T.C.’de spor, özellikle de modern sporlar kirli ilişkiler üzerine kuruludur. Modern sporların Anadolu topraklarında kendisine hayat bulması kirli ilişkiler neticesinde olmuştur. Modern sporların gönüllü ajanları bir yana, işbirlikçi spor camiası kaç paraya satın alınmıştır acaba? T.C.’nin kuruluş manifestosunun konuşulduğu ve sarhoş kusmuklarıyla bezeli masaların bulunduğu mekânların Batı tipi spor kulüpleri olduğu, bu kulüplerin o gün bu gündür gizli gündemle iş kotardıkları pekâlâ söylenebilir. İhale takipçiliğinden ajan devşirmeye kadar geniş bir yelpazede faaliyet gösteren pek çok spor kulübünün tasfiye edilmesi bu ülke insanı açısından aciliyet ifade etmektedir. Ama ondan da önce, bu ülke insanına “insan” olduğunu hatırlatacak ve onun insanca yaşamasını sağlayacak bir sistemin, “Başyücelik” sisteminin gündeme alınması ve insanımıza takdim edilmesi gerekir.

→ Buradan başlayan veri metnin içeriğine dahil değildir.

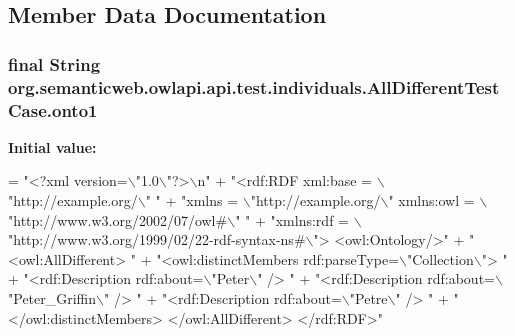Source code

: \subsection{Member Data Documentation}
\hypertarget{classorg_1_1semanticweb_1_1owlapi_1_1api_1_1test_1_1individuals_1_1_all_different_test_case_a99f4811a4555058abbb5b5275e34a25c}{
\subsubsection[{onto1}]{\setlength{\rightskip}{0pt plus 5cm}final String org.\-semanticweb.\-owlapi.\-api.\-test.\-individuals.\-All\-Different\-Test\-Case.\-onto1\hspace{0.3cm}{\ttfamily [private]}}}\label{classorg_1_1semanticweb_1_1owlapi_1_1api_1_1test_1_1individuals_1_1_all_different_test_case_a99f4811a4555058abbb5b5275e34a25c}
{\bfseries Initial value\-:}
\begin{DoxyCode}
= \textcolor{stringliteral}{"<?xml version=\(\backslash\)"1.0\(\backslash\)"?>\(\backslash\)n"}
            + \textcolor{stringliteral}{"<rdf:RDF xml:base = \(\backslash\)"http://example.org/\(\backslash\)" "}
            + \textcolor{stringliteral}{"xmlns = \(\backslash\)"http://example.org/\(\backslash\)" xmlns:owl = \(\backslash\)"http://www.w3.org/2002/07/owl#\(\backslash\)" "}
            + \textcolor{stringliteral}{"xmlns:rdf = \(\backslash\)"http://www.w3.org/1999/02/22-rdf-syntax-ns#\(\backslash\)"> <owl:Ontology/>"}
            + \textcolor{stringliteral}{"<owl:AllDifferent> "}
            + \textcolor{stringliteral}{"<owl:distinctMembers rdf:parseType=\(\backslash\)"Collection\(\backslash\)"> "}
            + \textcolor{stringliteral}{"<rdf:Description rdf:about=\(\backslash\)"Peter\(\backslash\)" /> "}
            + \textcolor{stringliteral}{"<rdf:Description rdf:about=\(\backslash\)"Peter\_Griffin\(\backslash\)" /> "}
            + \textcolor{stringliteral}{"<rdf:Description rdf:about=\(\backslash\)"Petre\(\backslash\)" /> "}
            + \textcolor{stringliteral}{"</owl:distinctMembers> </owl:AllDifferent> </rdf:RDF>"}
\end{DoxyCode}
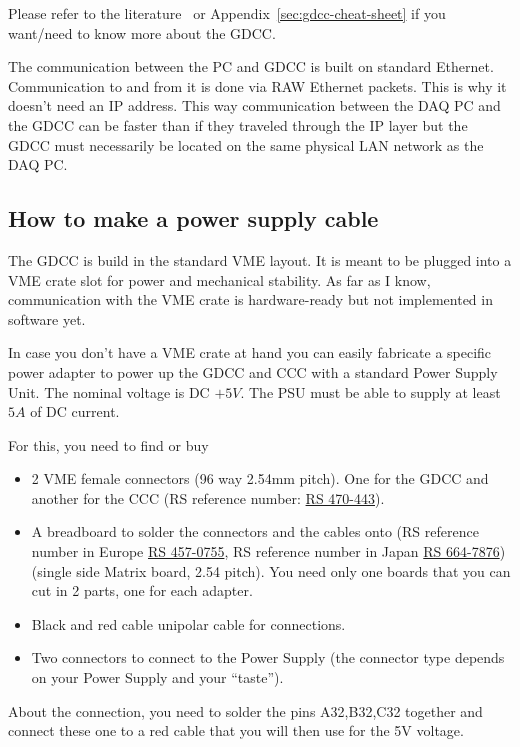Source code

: Please refer to the literature~\cite{GDCC:2012} or
Appendix~\ref{sec:gdcc-cheat-sheet} if you want/need to know more about the
GDCC.

The communication between the PC and GDCC is built on standard
Ethernet. Communication to and from it is done via RAW Ethernet packets. This is
why it doesn't need an IP address. This way communication between the DAQ PC and
the GDCC can be faster than if they traveled through the IP layer but the GDCC
must necessarily be located on the same physical LAN network as the DAQ PC.

\subsection{How to make a power supply cable}
The GDCC is build in the standard VME layout. It is meant to be plugged into a
VME crate slot for power and mechanical stability. As far as I know,
communication with the VME crate is hardware-ready but not implemented in
software yet.

In case you don't have a VME crate at hand you can easily fabricate a specific
power adapter to power up the GDCC and CCC with a standard Power Supply
Unit. The nominal voltage is DC $+5V$. The PSU must be able to supply at least
$5A$ of DC current.

For this, you need to find or buy
\begin{itemize}
\item 2 VME female connectors (96 way 2.54mm pitch). One for the GDCC and
  another for the CCC (RS reference number:
  \href{https://jp.rs-online.com/web/p/din-41612-connectors/0470443/?sra=pstk}{RS
    470-443}).
\item A breadboard to solder the connectors and the cables onto (RS reference
  number in Europe
  \href{https://uk.rs-online.com/web/p/matrix-boards/4570755/}{RS 457-0755}, RS
  reference number in Japan
  \href{https://jp.rs-online.com/web/p/matrix-boards/6647876/?sra=pstk}{RS
    664-7876}) (single side Matrix board, 2.54 pitch). You need only one boards
  that you can cut in 2 parts, one for each adapter.
\item Black and red cable unipolar cable for connections.
\item Two connectors to connect to the Power Supply (the connector type depends
  on your Power Supply and your ``taste'').
\end{itemize}

About the connection, you need to solder the pins A32,B32,C32 together and
connect these one to a red cable that you will then use for the 5V voltage.

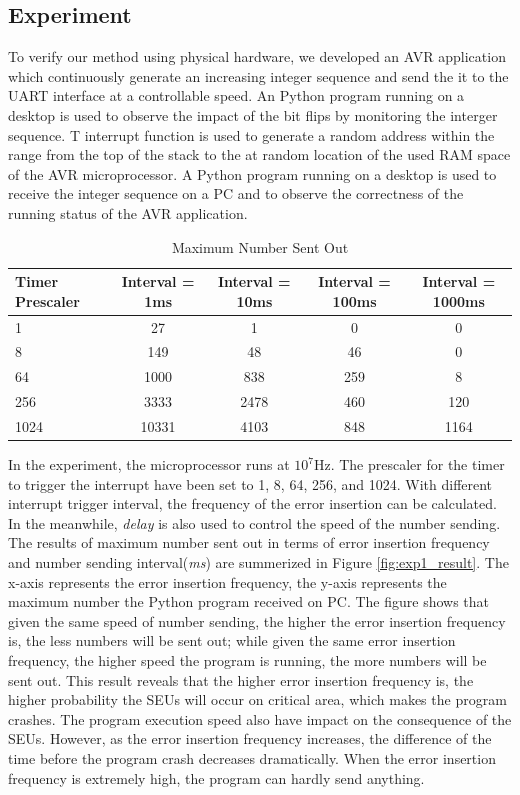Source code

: \subsection{Experiment}
To verify our method using physical hardware, we developed an AVR application which continuously generate an increasing integer sequence and send the it to the UART interface at a controllable speed. An Python program running on a desktop is used to observe the impact of the bit flips by monitoring the interger sequence. T interrupt function is used to generate a random address within the range from the top of the stack to the  at random location of the used RAM space of the AVR microprocessor. A Python program running on a desktop is used to receive the integer sequence on a PC and to observe the correctness of the running status of the AVR application.

\begin{table}
	\center
    \begin{tabular}{|l|c|c|c|c|}
    \hline
   \textbf{Timer Prescaler}   & \textbf{Interval = 1ms} & \textbf{Interval = 10ms} & \textbf{Interval = 100ms} & \textbf{Interval = 1000ms}	\\ \hline
    1      	& 27			& 1				& 0				& 0				\\ \hline
    8       & 149			& 48			& 46           	& 0				\\ \hline
    64      & 1000			& 838			& 259		   	& 8				\\ \hline
    256		& 3333			& 2478			& 460      		& 120			\\ \hline
    1024    & 10331			& 4103			& 848           & 1164			\\ \hline
    \end{tabular}
	\vspace{5pt}
    \caption {Maximum Number Sent Out}
    \label{tbl_exp1_result}
\end{table}
In the experiment, the microprocessor runs at $10^7$Hz. The prescaler for the timer to trigger the interrupt have been set to 1, 8, 64, 256, and 1024. With different interrupt trigger interval, the frequency of the error insertion can be calculated. In the meanwhile, \textit{delay} is also used to control the speed of the number sending. The results of maximum number sent out in terms of error insertion frequency and number sending interval(\textit{ms}) are summerized in Figure \ref{fig:exp1_result}. The x-axis represents the error insertion frequency, the y-axis represents the maximum number the Python program received on PC. The figure shows that given the same speed of number sending, the higher the error insertion frequency is, the less numbers will be sent out; while given the same error insertion frequency, the higher speed the program is running, the more numbers will be sent out. This result reveals that the higher error insertion frequency is, the higher probability the SEUs will occur on critical area, which makes the program crashes. The program execution speed also have impact on the consequence of the SEUs. However, as the error insertion frequency increases, the difference of the time before the program crash decreases dramatically. When the error insertion frequency is extremely high, the program can hardly send anything.

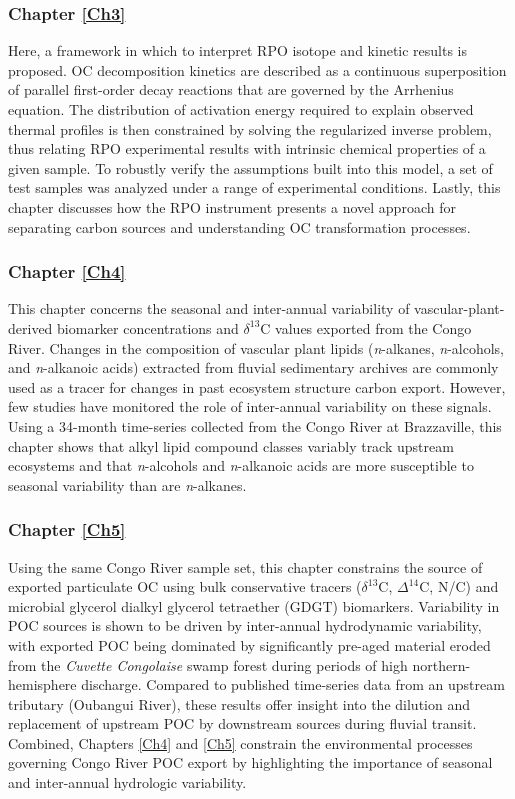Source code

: \subsubsection{Chapter \ref{Ch3}}

Here, a framework in which to interpret RPO isotope and kinetic results is proposed. OC decomposition kinetics are described as a continuous superposition of parallel first-order decay reactions that are governed by the Arrhenius equation. The distribution of activation energy required to explain observed thermal profiles is then constrained by solving the regularized inverse problem, thus relating RPO experimental results with intrinsic chemical properties of a given sample. To robustly verify the assumptions built into this model, a set of test samples was analyzed under a range of experimental conditions. Lastly, this chapter discusses how the RPO instrument presents a novel approach for separating carbon sources and understanding OC transformation processes.

\subsubsection{Chapter \ref{Ch4}}

This chapter concerns the seasonal and inter-annual variability of vascular-plant-derived biomarker concentrations and $\delta^{13}$C values exported from the Congo River. Changes in the composition of vascular plant lipids (\textit{n}-alkanes, \textit{n}-alcohols, and \textit{n}-alkanoic acids) extracted from fluvial sedimentary archives are commonly used as a tracer for changes in past ecosystem structure carbon export. However, few studies have monitored the role of inter-annual variability on these signals. Using a 34-month time-series collected from the Congo River at Brazzaville, this chapter shows that alkyl lipid compound classes variably track upstream ecosystems and that \textit{n}-alcohols and \textit{n}-alkanoic acids are more susceptible to seasonal variability than are \textit{n}-alkanes. 

\subsubsection{Chapter \ref{Ch5}}

Using the same Congo River sample set, this chapter constrains the source of exported particulate OC using bulk conservative tracers ($\delta^{13}$C, $\Delta^{14}$C, N/C) and microbial glycerol dialkyl glycerol tetraether (GDGT) biomarkers. Variability in POC sources is shown to be driven by inter-annual hydrodynamic variability, with exported POC being dominated by significantly pre-aged material eroded from the \textit{Cuvette Congolaise} swamp forest during periods of high northern-hemisphere discharge. Compared to published time-series data from an upstream tributary (Oubangui River), these results offer insight into the dilution and replacement of upstream POC by downstream sources during fluvial transit. Combined, Chapters \ref{Ch4} and \ref{Ch5} constrain the environmental processes governing Congo River POC export by highlighting the importance of seasonal and inter-annual hydrologic variability.

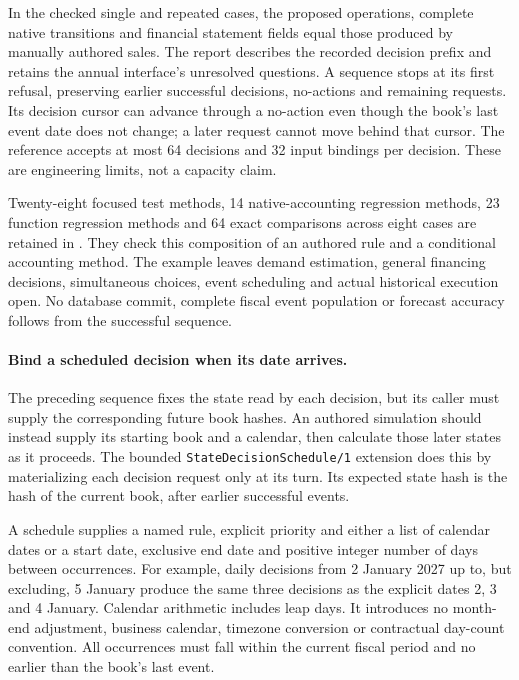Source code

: In the checked single and repeated cases, the proposed operations, complete
native transitions and financial statement fields equal those produced by
manually authored sales. The report describes the recorded decision prefix and
retains the annual interface's unresolved questions. A sequence stops at its
first refusal, preserving earlier successful decisions, no-actions and remaining
requests. Its decision cursor can advance through a no-action even though the
book's last event date does not change; a later request cannot move behind that
cursor. The reference accepts at most 64 decisions and 32 input bindings per
decision. These are engineering limits, not a capacity claim.

Twenty-eight focused test methods, 14 native-accounting regression methods,
23 function regression methods and 64 exact comparisons across eight cases are
retained in .
They check this composition of an authored rule and a conditional accounting
method. The example leaves demand estimation, general financing decisions,
simultaneous choices, event scheduling and actual historical execution open.
No database commit, complete fiscal event population or forecast accuracy
follows from the successful sequence.


\paragraph{Bind a scheduled decision when its date arrives.}
The preceding sequence fixes the state read by each decision, but its caller
must supply the corresponding future book hashes. An authored simulation should
instead supply its starting book and a calendar, then calculate those later
states as it proceeds. The bounded \texttt{StateDecisionSchedule/1} extension
does this by materializing each decision request only at its turn. Its expected
state hash is the hash of the current book, after earlier successful events.

A schedule supplies a named rule, explicit priority and either a list of
calendar dates or a start date, exclusive end date and positive integer number
of days between occurrences. For example, daily decisions from 2 January 2027
up to, but excluding, 5 January produce the same three decisions as the explicit
dates 2, 3 and 4 January. Calendar arithmetic includes leap days. It introduces
no month-end adjustment, business calendar, timezone conversion or contractual
day-count convention. All occurrences must fall within the current fiscal
period and no earlier than the book's last event.


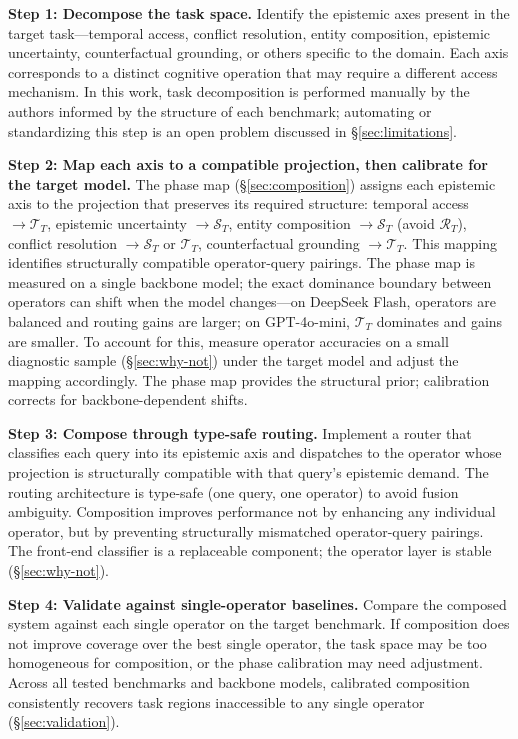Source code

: \documentclass[letterpaper,twocolumn,10pt]{article}
\begin{document}
\textbf{Step 1: Decompose the task space.} Identify the epistemic axes present in the target task---temporal access, conflict resolution, entity composition, epistemic uncertainty, counterfactual grounding, or others specific to the domain. Each axis corresponds to a distinct cognitive operation that may require a different access mechanism. In this work, task decomposition is performed manually by the authors informed by the structure of each benchmark; automating or standardizing this step is an open problem discussed in \S\ref{sec:limitations}.

\textbf{Step 2: Map each axis to a compatible projection, then calibrate for the target model.} The phase map (\S\ref{sec:composition}) assigns each epistemic axis to the projection that preserves its required structure: temporal access $\rightarrow \mathcal{T}_T$, epistemic uncertainty $\rightarrow \mathcal{S}_T$, entity composition $\rightarrow \mathcal{S}_T$ (avoid $\mathcal{R}_T$), conflict resolution $\rightarrow \mathcal{S}_T$ or $\mathcal{T}_T$, counterfactual grounding $\rightarrow \mathcal{T}_T$. This mapping identifies structurally compatible operator-query pairings. The phase map is measured on a single backbone model; the exact dominance boundary between operators can shift when the model changes---on DeepSeek Flash, operators are balanced and routing gains are larger; on GPT-4o-mini, $\mathcal{T}_T$ dominates and gains are smaller. To account for this, measure operator accuracies on a small diagnostic sample (\S\ref{sec:why-not}) under the target model and adjust the mapping accordingly. The phase map provides the structural prior; calibration corrects for backbone-dependent shifts.

\textbf{Step 3: Compose through type-safe routing.} Implement a router that classifies each query into its epistemic axis and dispatches to the operator whose projection is structurally compatible with that query's epistemic demand. The routing architecture is type-safe (one query, one operator) to avoid fusion ambiguity. Composition improves performance not by enhancing any individual operator, but by preventing structurally mismatched operator-query pairings. The front-end classifier is a replaceable component; the operator layer is stable (\S\ref{sec:why-not}).

\textbf{Step 4: Validate against single-operator baselines.} Compare the composed system against each single operator on the target benchmark. If composition does not improve coverage over the best single operator, the task space may be too homogeneous for composition, or the phase calibration may need adjustment. Across all tested benchmarks and backbone models, calibrated composition consistently recovers task regions inaccessible to any single operator (\S\ref{sec:validation}).
\end{document}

Tekrar şike mevzuuna geri dönecek olursak. İslâm kültür tarihinde şike kelimesine rastlanmamaktadır, Şike kelimesinin ifade ettiği mânâ daha ziyade rüşvet kavramıyla karşılanmaktadır. Rüşvet, lûgatte kanunen bir iş gördürmek gayesi ile vazifeli olan bir kimseye gayr-i meşru olarak verilen para vs., menfaat ve fayda mânâsınadır.

İslâm ahlâkı açısında sporda şike veya rüşvet nasıl bir değerlendirmeye tâbidir? İslâm ahlâkı sadece sporda değil, hayatın bütün iş ve verim sahalarında şike veya rüşveti temelden reddeder. Din büyükleri bu mevzuda şu şekil bir hüküm vermişlerdir:

“Fertlerin ve cemiyetlerin selâmetine, selâmet ve mutluluğuna aykırı olan şeyler, İslâm dininde yasaktır, haramdır. Bunların yapılması, hem dünyaca, hem de ahretçe sorumluluğu gerektirir. Bunlara “günah, masiyet ve ism” denir. Günah olan şeylere razı olmak veya yardım etmek, yerine göre ya haram, ya da mekruh olur. Bu, dinde bir esastır. Meselâ; bir kimse, herhangi bir haksızlığı geçerli kılmak için bir kimseden bir mal alamaz. Bu rüşvettir, haramdır. Onun için bir haksızlığı geçerli kılmak için bir insan bir mal veremez ve böyle bir malın verilmesine aracı da olamaz. Bunlar da yasaktır, haramdır. Çünkü böyle alınması yasak olan bir şeyin, verilmesi de,  verilmesine aracı olunması da haramdır, yasaktır.”[4] 

Allah Resûlü, “Allah rüşvet alana da, rüşvet verene de, bunların arasında rüşvete aracı olana da lanet etsin”, buyurmuşlardır.

“Başyücelik” sisteminde sporun “hakim ruhun uygun bedenine yardımcı” olacağı Üstad Necip Fazıl tarafından kayıt altına alınmıştır.[5] “Hâkim ruh”tan kasdın İslâm olduğu malûmdur. Dolayısıyla, “sporun ruhu”na aykırı uygulamalar olarak kabul edilen sporda şike ve benzeri gayr-i ahlâkî hareketler, “Başyücelik” sisteminde dinî açıdan günah, hukukî açıdan ise ceza gerektirecek suç kapsamında değerlendirilecektir.                                                                                                                                                             


[1] Gökçe Giresunlu, Şike Şike Futbol, Destek Yayınevi, İstanbul, 2011, s.5.

[2] Gökçe Giresunlu, a.g.e., s.5.

[3] Vyv Simson ve Andrew Jenning, Olimpiyatlar Sahtekârlık ve Mafya, (çev: Mehmet Harmancı), Milliyet Yayınları, İstanbul, 1993.

[4] Ömer Nasuhi Bilmen, Büyük İslâm İlmihâli, Bilmen Yayınları, İstanbul, 1986. s. 456.

[5] Necip Fazıl Kısakürek, İdeolocya Örgüsü, bd Yayınları, İstanbul, 1986, s.343.